[The accompanying text for my first assignment in George Legrady's Art 410.1 course at San Francisco State University in the Conceptual Design/Information Arts Department. The reproduced page at bottom has the classic Chicago default sans serif font for the Macintosh. The top image is a DDR worker finishing work on a typewriter, circa 1987, source unknown. Drexel, Burnham Lambert was a investment bank forced into bankruptcy in 1990 and was associated with junk bonds and Michael Milken.]
Description
Three US pennies and a five gallon plastic 'bladder' partially filled with water. Objects related by color: "transparent." A collection (of coins) and a body (of water). The discrete and the continuous. A soukous guitar solo by Franco. Chords versus marimba, rhumba! A string of readings; a rigged wishing well for corrupt travelers with car phone, a late 20th century cargo cult wristwatch (digital works and liquid crystal display), a chance operated processing device (I Ching with monitor cube), obvious (cash flow), less obvious (cold fusion), government agency ad for peace corps and conservation (the collected water vapor of a Peace Corp volunteer and his/her contribution to world understanding/national security measured in GNP units), etc.
Evaluation
A simple opening statement of interests.
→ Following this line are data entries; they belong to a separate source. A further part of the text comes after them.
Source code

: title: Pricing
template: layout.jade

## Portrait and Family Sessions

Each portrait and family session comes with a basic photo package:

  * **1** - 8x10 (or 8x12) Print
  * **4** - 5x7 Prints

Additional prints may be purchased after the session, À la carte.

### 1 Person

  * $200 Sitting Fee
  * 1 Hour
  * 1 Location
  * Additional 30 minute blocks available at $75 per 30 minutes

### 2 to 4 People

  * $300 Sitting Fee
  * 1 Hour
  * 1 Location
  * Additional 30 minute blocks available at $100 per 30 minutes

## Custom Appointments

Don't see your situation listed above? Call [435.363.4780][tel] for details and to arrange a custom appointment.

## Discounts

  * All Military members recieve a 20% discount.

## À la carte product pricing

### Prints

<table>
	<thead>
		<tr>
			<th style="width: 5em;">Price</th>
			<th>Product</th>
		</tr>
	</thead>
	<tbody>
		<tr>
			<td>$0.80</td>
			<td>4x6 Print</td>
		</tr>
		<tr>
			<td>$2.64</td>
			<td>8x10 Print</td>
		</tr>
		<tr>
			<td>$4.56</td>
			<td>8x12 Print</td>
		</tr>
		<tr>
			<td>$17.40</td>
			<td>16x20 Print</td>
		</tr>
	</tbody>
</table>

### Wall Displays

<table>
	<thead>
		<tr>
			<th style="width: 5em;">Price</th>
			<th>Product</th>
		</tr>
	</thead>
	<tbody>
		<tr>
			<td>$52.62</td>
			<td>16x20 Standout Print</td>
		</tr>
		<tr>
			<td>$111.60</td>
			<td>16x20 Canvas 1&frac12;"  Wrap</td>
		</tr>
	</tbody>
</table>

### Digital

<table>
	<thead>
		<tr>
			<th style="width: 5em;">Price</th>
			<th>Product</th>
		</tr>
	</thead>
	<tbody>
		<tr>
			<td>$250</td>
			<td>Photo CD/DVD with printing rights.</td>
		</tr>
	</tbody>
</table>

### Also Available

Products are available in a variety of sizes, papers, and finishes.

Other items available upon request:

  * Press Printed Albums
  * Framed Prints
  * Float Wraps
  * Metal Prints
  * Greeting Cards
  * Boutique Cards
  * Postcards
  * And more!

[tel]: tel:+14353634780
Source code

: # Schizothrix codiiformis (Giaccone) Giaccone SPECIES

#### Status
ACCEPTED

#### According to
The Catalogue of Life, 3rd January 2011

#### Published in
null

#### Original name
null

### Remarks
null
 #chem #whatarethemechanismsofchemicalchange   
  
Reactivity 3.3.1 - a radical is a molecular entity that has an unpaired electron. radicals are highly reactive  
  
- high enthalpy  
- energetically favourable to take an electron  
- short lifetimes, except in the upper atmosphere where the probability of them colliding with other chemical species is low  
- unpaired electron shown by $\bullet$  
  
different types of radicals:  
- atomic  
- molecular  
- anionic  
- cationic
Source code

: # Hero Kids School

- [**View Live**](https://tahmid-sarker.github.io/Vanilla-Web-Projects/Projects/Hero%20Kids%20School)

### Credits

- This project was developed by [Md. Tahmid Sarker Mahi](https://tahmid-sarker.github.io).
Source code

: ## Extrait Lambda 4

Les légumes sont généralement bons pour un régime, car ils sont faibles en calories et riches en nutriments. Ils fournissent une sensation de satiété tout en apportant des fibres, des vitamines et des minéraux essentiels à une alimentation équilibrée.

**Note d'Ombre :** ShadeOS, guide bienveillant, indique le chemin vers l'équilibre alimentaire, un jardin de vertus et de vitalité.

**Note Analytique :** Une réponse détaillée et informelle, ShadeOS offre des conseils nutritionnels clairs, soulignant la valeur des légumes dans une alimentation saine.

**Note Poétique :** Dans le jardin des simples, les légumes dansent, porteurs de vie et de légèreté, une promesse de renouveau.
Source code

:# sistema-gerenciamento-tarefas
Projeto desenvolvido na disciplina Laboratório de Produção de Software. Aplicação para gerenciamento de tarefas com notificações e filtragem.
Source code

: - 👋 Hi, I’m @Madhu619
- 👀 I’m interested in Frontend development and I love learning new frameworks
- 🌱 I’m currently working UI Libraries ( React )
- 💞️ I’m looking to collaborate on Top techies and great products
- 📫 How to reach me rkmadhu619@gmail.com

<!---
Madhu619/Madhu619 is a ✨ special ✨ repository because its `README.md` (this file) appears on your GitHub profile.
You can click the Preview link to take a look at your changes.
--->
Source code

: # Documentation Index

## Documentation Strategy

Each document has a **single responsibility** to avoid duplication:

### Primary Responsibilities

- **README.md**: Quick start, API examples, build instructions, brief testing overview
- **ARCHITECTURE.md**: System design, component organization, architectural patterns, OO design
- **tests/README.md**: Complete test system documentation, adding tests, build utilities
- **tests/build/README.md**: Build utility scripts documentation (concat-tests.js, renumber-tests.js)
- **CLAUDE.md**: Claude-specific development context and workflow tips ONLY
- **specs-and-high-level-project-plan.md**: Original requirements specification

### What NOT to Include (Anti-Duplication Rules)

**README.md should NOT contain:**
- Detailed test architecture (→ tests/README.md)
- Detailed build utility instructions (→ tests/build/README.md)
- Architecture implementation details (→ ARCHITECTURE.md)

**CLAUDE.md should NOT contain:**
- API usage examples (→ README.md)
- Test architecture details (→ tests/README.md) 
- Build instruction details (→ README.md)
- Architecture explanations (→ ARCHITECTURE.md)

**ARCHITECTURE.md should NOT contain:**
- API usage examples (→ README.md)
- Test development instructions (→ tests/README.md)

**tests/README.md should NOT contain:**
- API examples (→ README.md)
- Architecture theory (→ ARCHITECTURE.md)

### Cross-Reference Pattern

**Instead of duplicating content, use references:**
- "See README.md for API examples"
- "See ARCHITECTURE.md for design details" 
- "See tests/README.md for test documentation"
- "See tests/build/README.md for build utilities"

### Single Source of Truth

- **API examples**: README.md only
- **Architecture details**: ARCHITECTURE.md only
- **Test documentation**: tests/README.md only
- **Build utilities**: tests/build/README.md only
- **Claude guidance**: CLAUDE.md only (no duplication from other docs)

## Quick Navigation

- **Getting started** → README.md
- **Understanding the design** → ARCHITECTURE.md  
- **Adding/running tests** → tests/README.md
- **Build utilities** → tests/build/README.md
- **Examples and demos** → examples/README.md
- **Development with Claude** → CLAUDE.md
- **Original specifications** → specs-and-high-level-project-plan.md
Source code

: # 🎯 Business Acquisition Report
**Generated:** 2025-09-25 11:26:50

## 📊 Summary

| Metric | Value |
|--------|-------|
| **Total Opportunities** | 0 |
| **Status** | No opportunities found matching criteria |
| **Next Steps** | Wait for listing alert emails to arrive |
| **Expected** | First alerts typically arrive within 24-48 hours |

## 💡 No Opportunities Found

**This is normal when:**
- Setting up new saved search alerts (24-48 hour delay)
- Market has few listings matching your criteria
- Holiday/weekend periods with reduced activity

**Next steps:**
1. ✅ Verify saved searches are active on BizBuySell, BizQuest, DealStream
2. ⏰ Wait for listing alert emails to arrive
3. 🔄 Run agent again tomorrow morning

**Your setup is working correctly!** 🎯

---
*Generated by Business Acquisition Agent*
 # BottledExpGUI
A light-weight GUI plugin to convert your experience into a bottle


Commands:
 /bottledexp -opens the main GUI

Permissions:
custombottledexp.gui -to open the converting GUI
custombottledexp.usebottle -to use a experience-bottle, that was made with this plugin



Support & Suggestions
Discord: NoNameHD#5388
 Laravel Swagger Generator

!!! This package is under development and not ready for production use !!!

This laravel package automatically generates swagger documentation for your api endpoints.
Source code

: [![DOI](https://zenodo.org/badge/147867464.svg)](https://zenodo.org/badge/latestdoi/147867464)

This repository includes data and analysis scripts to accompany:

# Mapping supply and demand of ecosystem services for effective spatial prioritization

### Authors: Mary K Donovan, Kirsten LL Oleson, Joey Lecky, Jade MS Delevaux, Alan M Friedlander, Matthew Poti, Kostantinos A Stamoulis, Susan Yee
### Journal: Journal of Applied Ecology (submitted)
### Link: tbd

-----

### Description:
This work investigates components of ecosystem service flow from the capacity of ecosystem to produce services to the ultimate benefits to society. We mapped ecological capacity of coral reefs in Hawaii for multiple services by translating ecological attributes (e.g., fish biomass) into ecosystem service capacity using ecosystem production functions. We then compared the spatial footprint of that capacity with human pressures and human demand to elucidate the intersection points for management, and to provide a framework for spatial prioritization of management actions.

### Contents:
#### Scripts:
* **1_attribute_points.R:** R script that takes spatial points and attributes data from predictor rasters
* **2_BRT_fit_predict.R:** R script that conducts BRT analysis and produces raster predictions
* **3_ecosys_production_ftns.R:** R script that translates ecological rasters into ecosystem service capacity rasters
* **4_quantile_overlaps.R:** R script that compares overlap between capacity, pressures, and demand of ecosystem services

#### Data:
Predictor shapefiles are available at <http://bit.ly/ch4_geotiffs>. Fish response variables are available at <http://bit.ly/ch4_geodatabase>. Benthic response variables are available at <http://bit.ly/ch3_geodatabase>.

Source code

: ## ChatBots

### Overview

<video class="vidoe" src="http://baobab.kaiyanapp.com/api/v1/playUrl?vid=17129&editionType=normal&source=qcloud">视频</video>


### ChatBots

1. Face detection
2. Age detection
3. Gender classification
The quantitative is a fast lane to God. 320 shot glasses of water, 3 gallons, water gathered from the shores of an ancient (dry) lake in the Mojave (Trona). Pennies from a collection approaching the weight of a human body. Cerebral and computer-aided modelling proliferates in the masses, common objects are reassembled into machine/models appropriate for the task at hand. The "Romanian Model" running simultaneously at Los Alamos National Laboratories and across the squares and airwaves of a distant land. "We almost lost Detroit": "one of our algorithms got loose and it may be in enemy hands."
References
"The Blind Watchmaker" by Richard Dawkins, subtited "Why the evidence of evolution reveals a universe without design."
Two five gallon water bottles, one full and the other an inch deep in pennies.
"One Human Minute" by Stanislaw Lem, an essay/review of tomorrow's almanac.
Final scene of the "Creeping Unknown" (Hammer 1954) where Professor Quatermas leaves the scene of disaster averted to "start over" in the morning!